Task instructions:
Tally the lines of these entries that include "वरणस"; respond with only that tally.

The data:
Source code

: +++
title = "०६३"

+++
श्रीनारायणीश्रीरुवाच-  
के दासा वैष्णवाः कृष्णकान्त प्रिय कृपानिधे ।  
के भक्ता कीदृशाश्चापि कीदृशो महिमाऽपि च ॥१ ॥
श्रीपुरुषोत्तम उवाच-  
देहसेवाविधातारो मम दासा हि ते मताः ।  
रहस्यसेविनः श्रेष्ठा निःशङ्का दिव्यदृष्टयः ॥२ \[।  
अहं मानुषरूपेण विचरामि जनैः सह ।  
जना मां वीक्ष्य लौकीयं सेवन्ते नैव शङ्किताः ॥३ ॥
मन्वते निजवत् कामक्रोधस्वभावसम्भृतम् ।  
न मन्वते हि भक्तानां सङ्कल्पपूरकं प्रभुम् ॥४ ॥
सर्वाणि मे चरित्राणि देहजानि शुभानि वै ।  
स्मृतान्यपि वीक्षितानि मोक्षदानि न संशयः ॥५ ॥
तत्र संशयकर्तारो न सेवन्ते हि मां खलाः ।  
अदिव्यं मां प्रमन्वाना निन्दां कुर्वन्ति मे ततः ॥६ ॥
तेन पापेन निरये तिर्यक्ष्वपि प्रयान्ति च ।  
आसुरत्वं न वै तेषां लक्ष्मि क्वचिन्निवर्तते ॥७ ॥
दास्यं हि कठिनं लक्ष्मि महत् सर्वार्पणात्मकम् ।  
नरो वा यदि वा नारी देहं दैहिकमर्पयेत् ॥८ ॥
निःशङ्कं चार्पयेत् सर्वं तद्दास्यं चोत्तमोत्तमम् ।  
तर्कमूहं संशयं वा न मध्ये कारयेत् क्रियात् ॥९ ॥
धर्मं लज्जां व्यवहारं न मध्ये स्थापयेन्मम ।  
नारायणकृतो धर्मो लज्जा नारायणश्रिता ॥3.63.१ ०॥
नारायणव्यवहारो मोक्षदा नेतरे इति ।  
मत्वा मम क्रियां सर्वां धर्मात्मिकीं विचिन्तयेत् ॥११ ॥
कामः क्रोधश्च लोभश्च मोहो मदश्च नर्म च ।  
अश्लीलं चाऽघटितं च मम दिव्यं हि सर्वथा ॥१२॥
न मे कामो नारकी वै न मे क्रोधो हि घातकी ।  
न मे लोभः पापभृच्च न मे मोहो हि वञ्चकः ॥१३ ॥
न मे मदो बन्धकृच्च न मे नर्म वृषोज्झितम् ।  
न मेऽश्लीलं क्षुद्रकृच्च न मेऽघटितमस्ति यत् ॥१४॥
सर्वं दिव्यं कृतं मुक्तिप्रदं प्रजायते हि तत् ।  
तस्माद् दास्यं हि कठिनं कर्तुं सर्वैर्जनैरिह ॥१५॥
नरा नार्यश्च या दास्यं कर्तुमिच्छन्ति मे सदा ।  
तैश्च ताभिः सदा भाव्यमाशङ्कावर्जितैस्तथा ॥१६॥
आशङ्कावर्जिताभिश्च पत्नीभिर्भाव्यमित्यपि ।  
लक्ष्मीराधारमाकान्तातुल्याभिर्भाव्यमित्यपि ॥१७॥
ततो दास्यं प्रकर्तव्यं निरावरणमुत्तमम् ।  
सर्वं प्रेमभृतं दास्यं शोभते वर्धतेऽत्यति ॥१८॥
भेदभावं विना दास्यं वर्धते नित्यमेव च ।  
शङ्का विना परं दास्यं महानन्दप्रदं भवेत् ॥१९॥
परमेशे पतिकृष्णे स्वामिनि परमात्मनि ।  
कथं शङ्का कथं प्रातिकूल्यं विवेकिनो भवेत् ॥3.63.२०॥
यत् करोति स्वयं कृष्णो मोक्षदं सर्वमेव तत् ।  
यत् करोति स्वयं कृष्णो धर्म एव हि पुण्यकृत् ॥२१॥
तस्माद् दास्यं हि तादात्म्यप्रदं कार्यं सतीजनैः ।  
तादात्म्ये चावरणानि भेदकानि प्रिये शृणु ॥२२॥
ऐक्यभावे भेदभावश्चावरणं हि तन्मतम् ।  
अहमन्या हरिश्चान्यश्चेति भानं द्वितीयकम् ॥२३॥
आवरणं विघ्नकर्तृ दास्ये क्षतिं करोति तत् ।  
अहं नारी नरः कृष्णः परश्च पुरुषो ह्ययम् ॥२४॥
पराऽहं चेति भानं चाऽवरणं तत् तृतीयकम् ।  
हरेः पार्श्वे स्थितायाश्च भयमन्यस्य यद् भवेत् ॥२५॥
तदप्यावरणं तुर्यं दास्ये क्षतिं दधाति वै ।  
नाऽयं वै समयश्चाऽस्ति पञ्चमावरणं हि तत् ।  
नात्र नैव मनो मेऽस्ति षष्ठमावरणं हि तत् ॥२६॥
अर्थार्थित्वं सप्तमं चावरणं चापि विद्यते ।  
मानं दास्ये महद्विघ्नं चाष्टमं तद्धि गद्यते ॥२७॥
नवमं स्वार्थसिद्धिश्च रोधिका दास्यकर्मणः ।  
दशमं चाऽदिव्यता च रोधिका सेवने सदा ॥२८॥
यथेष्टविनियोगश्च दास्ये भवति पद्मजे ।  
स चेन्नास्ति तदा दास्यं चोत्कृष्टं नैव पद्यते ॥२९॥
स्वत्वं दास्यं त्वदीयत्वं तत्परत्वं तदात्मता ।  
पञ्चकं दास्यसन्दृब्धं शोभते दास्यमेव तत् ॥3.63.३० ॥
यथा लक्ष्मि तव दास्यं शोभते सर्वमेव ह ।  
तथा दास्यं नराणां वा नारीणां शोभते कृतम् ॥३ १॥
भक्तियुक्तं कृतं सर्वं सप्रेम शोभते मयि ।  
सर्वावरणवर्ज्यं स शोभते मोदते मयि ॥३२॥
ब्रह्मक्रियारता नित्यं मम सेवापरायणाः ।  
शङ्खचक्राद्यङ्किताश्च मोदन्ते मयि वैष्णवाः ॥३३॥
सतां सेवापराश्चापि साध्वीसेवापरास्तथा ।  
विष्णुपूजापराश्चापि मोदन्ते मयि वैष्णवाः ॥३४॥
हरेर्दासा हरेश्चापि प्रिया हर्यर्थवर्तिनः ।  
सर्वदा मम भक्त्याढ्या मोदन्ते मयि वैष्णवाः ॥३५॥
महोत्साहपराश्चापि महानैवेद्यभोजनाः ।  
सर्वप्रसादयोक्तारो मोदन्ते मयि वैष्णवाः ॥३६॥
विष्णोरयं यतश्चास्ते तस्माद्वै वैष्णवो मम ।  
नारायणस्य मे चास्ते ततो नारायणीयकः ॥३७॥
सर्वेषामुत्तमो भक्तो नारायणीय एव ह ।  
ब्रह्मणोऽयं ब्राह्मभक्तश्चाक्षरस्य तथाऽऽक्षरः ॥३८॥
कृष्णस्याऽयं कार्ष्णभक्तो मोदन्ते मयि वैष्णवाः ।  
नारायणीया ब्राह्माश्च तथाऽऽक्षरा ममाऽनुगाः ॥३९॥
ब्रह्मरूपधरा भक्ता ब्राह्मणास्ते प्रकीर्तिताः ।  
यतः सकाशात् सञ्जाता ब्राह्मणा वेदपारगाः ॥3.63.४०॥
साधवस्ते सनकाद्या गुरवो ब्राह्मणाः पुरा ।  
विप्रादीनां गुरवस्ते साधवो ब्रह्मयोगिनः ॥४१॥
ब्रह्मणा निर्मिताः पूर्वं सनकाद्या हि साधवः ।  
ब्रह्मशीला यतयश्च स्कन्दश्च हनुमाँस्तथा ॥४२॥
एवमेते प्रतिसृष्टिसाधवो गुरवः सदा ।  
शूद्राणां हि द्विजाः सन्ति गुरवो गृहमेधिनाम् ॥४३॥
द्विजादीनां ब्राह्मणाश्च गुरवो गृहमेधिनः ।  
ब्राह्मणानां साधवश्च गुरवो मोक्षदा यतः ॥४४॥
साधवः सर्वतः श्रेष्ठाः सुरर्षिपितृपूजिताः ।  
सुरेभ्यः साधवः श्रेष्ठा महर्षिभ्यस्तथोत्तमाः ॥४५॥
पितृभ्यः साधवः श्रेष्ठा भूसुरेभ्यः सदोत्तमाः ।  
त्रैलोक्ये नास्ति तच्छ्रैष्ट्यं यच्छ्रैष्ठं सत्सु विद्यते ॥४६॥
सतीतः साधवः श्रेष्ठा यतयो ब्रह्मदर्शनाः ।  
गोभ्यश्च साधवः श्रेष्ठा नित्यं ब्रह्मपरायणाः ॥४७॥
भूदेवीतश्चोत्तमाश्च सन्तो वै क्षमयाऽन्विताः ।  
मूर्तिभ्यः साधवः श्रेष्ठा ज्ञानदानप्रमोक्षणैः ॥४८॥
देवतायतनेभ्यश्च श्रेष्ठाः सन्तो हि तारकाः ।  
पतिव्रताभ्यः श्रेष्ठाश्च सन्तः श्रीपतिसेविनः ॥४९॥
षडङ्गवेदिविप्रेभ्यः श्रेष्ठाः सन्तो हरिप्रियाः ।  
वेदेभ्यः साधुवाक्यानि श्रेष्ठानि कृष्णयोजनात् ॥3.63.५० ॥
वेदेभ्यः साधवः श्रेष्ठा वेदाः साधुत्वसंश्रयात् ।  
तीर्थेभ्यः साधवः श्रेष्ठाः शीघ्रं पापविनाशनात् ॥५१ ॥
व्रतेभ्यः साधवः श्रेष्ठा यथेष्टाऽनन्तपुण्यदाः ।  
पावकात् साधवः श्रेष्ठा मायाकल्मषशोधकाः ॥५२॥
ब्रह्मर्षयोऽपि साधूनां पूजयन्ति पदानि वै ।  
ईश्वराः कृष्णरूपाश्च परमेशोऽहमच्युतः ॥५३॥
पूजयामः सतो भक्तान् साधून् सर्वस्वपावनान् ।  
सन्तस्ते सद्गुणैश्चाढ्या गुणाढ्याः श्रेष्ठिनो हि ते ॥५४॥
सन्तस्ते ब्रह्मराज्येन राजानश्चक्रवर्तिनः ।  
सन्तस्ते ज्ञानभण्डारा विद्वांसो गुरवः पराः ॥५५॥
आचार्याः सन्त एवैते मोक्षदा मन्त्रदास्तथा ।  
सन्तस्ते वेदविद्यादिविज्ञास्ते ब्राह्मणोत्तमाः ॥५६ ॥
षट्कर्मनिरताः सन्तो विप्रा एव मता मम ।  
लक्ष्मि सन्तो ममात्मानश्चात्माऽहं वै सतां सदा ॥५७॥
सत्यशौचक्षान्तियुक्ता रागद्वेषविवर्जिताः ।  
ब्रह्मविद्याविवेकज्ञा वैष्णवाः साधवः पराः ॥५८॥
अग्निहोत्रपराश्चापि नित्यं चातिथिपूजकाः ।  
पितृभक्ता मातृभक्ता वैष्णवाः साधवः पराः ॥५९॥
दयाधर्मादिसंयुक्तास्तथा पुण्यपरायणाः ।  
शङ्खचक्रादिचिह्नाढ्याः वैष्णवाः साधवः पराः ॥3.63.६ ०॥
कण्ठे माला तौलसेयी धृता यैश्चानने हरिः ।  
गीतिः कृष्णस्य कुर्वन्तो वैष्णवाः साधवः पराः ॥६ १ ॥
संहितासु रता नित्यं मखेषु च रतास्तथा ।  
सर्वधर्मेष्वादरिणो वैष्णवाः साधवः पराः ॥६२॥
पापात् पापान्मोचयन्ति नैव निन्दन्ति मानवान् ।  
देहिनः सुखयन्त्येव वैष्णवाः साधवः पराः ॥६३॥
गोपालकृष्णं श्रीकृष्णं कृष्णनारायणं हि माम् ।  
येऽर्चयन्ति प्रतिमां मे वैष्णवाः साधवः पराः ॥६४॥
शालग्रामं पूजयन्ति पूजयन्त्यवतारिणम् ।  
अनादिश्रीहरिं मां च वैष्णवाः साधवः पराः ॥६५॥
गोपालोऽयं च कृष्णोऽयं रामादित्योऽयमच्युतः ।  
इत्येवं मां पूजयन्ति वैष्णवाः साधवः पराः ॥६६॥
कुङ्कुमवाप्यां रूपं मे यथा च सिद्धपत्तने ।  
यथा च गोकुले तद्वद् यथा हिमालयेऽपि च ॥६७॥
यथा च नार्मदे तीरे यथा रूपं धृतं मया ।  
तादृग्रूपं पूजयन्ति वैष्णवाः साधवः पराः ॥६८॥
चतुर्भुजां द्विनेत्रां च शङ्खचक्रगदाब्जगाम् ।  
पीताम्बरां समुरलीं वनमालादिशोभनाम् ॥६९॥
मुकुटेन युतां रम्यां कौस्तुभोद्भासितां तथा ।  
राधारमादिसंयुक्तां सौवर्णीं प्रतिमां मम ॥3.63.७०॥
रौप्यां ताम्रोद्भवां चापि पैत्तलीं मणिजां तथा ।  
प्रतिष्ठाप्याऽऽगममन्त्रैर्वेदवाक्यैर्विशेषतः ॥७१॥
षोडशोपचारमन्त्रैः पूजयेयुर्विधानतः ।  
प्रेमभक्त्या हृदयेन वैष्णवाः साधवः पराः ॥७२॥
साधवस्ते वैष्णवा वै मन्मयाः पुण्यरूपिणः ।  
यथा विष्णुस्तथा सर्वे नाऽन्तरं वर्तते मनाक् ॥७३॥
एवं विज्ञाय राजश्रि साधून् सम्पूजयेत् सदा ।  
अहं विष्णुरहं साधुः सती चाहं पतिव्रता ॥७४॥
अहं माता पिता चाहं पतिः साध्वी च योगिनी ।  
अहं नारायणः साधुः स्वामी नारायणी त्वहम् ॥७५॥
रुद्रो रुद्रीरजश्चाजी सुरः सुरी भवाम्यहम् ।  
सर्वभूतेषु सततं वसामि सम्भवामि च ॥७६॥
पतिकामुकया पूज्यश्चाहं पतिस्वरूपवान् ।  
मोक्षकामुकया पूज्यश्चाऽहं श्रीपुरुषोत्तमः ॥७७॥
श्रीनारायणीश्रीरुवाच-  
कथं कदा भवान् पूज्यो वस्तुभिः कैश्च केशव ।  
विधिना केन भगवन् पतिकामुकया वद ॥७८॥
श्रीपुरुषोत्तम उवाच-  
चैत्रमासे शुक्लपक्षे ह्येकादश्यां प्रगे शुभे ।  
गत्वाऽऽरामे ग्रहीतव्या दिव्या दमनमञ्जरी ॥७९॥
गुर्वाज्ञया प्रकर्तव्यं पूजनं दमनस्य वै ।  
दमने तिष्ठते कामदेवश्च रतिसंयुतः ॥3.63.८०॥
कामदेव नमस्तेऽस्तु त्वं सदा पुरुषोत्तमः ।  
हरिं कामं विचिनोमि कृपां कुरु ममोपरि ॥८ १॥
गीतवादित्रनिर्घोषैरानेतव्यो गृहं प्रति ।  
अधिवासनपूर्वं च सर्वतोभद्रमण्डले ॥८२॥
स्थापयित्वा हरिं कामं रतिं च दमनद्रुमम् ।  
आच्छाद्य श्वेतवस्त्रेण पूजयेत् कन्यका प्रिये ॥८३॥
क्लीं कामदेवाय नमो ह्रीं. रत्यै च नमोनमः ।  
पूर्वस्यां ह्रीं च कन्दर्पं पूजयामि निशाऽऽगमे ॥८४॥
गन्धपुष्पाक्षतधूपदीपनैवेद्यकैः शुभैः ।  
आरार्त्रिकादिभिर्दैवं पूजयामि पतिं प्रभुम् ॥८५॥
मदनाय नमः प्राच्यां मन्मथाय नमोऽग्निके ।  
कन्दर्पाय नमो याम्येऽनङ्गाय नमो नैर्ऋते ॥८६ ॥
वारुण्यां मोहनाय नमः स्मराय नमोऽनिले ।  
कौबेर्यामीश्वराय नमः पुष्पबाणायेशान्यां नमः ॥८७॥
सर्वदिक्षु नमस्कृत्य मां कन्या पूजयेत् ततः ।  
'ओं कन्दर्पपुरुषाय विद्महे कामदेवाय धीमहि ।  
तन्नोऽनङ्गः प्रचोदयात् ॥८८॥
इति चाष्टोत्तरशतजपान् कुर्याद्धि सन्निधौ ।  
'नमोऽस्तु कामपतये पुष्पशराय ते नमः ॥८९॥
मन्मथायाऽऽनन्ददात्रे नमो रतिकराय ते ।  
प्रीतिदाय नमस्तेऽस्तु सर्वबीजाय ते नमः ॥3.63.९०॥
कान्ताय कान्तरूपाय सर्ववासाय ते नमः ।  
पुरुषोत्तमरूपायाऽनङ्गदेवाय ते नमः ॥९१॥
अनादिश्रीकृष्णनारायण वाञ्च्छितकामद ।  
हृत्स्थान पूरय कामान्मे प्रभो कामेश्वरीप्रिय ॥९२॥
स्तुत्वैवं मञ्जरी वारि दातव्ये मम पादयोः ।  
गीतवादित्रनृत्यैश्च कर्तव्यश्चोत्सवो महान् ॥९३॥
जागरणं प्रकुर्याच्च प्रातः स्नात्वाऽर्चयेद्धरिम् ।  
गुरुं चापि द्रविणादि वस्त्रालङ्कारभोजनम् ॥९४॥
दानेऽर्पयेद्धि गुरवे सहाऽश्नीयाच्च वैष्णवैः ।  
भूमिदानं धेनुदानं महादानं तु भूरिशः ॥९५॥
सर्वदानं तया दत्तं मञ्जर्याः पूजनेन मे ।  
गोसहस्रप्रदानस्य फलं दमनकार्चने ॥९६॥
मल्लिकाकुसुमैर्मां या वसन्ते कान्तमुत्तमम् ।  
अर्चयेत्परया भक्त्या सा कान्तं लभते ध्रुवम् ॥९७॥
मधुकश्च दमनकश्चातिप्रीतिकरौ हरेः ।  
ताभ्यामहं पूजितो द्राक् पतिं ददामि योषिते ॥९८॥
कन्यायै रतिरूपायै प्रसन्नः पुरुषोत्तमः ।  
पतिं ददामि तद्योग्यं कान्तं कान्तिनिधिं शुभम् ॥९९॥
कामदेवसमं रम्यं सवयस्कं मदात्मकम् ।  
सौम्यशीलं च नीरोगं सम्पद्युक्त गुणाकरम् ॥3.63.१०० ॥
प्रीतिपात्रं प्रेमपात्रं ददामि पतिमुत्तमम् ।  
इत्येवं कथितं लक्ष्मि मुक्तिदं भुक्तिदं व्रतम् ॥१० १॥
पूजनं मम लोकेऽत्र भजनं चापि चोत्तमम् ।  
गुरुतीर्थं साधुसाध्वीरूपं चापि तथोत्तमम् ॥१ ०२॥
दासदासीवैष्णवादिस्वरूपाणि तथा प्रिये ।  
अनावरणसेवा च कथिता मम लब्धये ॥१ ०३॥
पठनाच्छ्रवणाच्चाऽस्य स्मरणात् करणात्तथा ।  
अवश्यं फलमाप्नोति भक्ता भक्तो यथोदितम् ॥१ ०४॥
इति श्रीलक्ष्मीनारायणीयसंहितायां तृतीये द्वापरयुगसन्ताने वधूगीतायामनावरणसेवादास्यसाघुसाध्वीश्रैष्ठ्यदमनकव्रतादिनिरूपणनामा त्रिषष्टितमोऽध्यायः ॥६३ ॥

Expected answer:
2